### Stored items

● ● ● ● ● ● ●

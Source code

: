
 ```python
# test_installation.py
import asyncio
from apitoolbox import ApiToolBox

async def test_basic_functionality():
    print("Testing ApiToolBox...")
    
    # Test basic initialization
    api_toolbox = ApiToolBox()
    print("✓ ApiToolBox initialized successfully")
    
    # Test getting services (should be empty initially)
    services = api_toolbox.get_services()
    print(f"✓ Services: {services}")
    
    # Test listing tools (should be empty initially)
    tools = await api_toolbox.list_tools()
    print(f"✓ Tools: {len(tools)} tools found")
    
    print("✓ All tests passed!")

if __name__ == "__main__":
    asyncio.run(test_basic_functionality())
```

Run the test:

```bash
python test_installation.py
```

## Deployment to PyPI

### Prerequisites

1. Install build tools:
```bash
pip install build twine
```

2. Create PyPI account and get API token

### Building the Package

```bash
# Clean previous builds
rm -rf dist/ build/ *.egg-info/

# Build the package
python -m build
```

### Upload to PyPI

● ● ● ● ● ● ●

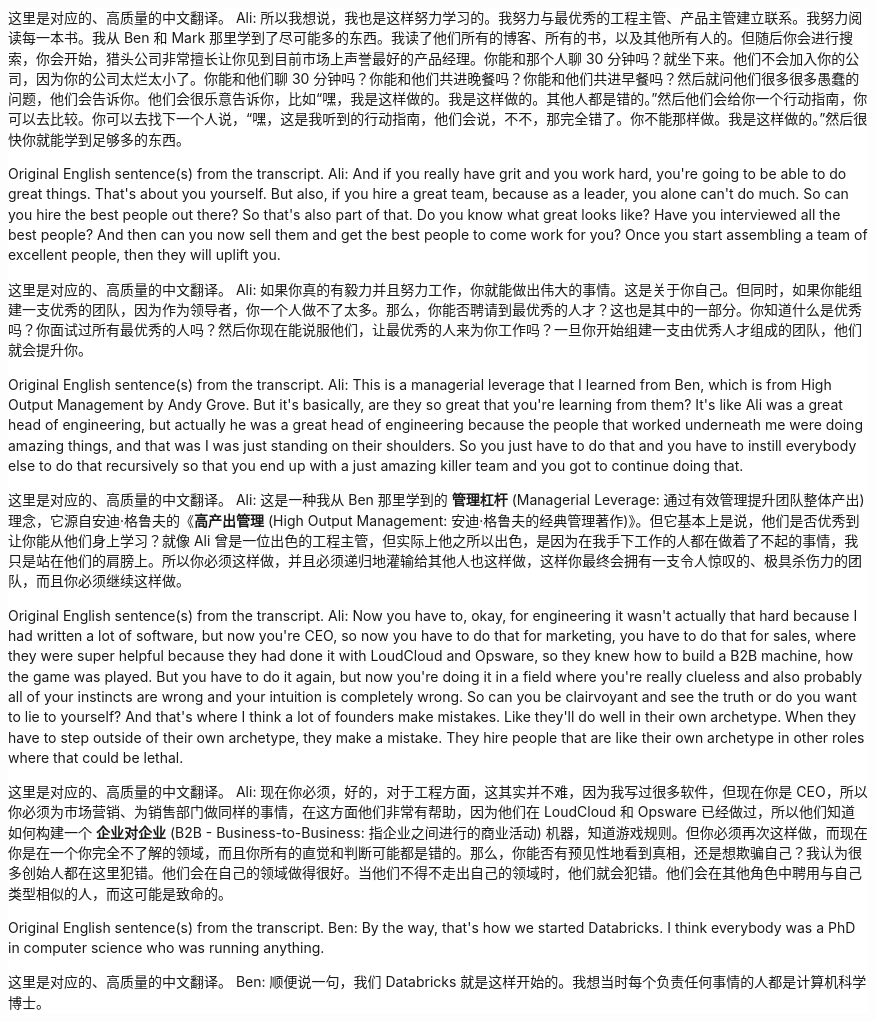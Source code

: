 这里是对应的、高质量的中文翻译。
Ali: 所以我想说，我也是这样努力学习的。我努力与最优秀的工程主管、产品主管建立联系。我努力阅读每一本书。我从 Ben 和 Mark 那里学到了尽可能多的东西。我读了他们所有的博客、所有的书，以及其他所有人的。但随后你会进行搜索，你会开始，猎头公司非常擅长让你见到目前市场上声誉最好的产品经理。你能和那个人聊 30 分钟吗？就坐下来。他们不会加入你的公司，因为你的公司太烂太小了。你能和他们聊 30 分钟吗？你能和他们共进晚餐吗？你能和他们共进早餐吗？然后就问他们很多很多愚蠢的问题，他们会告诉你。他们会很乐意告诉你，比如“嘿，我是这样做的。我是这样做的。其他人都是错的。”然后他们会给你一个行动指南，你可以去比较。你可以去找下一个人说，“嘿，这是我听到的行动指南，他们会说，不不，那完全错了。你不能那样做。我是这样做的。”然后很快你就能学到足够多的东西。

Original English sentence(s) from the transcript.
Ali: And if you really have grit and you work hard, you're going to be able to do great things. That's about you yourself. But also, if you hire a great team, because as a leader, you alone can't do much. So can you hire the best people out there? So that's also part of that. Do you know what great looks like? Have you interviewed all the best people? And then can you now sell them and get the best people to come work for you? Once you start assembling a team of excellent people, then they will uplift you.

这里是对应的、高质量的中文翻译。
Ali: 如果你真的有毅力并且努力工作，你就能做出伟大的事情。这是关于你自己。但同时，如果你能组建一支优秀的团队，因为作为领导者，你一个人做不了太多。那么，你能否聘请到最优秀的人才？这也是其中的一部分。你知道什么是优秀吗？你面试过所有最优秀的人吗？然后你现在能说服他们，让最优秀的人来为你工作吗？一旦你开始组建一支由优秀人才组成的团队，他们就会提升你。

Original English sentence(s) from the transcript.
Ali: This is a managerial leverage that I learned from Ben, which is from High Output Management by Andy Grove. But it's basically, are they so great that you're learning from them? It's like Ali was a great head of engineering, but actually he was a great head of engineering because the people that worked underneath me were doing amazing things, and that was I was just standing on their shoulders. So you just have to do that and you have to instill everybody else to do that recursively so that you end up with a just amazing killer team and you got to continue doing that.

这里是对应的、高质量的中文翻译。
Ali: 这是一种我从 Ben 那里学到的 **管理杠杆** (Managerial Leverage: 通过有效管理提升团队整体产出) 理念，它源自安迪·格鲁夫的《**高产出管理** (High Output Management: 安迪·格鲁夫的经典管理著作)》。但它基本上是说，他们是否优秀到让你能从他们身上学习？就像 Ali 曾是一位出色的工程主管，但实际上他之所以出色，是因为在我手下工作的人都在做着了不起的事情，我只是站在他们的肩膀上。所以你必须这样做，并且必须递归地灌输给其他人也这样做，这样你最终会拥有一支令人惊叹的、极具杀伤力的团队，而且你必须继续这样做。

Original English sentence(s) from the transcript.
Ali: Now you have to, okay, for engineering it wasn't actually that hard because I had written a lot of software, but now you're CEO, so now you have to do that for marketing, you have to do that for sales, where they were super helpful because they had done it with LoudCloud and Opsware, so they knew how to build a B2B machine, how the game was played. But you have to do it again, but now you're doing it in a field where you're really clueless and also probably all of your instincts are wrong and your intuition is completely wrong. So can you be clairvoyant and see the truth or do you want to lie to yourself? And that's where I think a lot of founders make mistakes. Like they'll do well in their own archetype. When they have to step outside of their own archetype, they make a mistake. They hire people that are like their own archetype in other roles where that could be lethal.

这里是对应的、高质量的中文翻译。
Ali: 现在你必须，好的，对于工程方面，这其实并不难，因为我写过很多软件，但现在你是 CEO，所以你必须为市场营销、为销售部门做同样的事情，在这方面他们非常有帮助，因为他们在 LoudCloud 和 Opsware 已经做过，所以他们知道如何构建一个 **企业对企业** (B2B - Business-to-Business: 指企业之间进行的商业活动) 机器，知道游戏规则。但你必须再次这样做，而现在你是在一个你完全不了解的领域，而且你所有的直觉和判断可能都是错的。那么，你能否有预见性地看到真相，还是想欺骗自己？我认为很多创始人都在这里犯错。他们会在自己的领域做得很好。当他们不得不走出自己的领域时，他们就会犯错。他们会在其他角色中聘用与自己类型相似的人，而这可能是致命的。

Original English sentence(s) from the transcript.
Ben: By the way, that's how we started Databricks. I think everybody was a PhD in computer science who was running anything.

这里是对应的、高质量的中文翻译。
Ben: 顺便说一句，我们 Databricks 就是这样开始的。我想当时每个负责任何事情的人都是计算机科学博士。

● ● ● ● ● ● ●

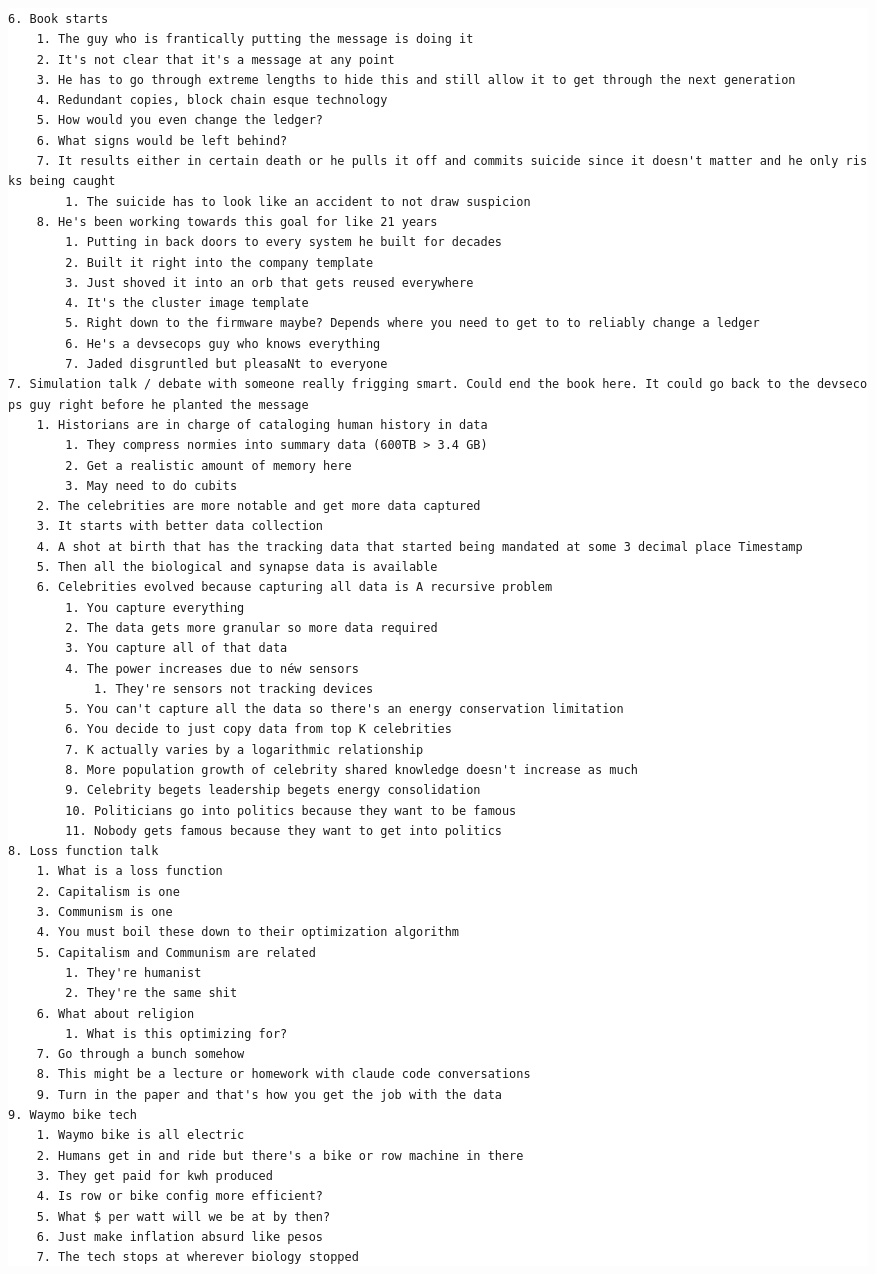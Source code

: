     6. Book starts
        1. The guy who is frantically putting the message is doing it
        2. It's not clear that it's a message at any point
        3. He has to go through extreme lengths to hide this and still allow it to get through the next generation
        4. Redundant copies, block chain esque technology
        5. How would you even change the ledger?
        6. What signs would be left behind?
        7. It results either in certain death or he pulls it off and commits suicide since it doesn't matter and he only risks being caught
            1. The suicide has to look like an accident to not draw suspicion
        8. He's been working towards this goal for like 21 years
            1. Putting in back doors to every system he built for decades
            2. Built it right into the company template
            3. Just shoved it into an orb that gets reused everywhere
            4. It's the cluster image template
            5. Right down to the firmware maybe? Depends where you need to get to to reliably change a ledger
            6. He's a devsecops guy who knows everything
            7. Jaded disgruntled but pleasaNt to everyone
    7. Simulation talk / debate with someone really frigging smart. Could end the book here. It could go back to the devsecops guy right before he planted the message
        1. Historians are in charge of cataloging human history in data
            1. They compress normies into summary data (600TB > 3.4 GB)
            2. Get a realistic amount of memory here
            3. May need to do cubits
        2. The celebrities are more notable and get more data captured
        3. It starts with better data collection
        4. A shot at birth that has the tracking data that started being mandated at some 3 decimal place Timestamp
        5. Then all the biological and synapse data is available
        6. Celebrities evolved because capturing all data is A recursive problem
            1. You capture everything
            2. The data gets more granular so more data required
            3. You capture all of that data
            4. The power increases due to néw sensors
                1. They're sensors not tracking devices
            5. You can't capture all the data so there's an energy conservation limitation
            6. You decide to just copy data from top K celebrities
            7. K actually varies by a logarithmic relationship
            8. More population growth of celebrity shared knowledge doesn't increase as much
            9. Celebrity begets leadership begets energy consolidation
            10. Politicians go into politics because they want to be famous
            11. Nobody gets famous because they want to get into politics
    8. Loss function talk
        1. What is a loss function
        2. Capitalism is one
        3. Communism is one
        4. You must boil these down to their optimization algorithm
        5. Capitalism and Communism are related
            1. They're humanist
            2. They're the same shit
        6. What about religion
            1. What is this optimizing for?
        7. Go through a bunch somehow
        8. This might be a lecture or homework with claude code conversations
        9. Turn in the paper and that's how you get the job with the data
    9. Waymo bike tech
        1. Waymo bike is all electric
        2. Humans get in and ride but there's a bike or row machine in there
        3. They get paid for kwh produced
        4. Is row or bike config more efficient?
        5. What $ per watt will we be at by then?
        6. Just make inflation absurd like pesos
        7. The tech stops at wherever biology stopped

● ● ● ● ● ● ●

### TRY IT
Using the records above, copy word for word the line with "7. Go through a bunch somehow", the line with "7. The tech", and every line between them.

### ANSWER TO THE PROBLEM
        7. Go through a bunch somehow
        8. This might be a lecture or homework with claude code conversations
        9. Turn in the paper and that's how you get the job with the data
    9. Waymo bike tech
        1. Waymo bike is all electric
        2. Humans get in and ride but there's a bike or row machine in there
        3. They get paid for kwh produced
        4. Is row or bike config more efficient?
        5. What $ per watt will we be at by then?
        6. Just make inflation absurd like pesos
        7. The tech stops at wherever biology stopped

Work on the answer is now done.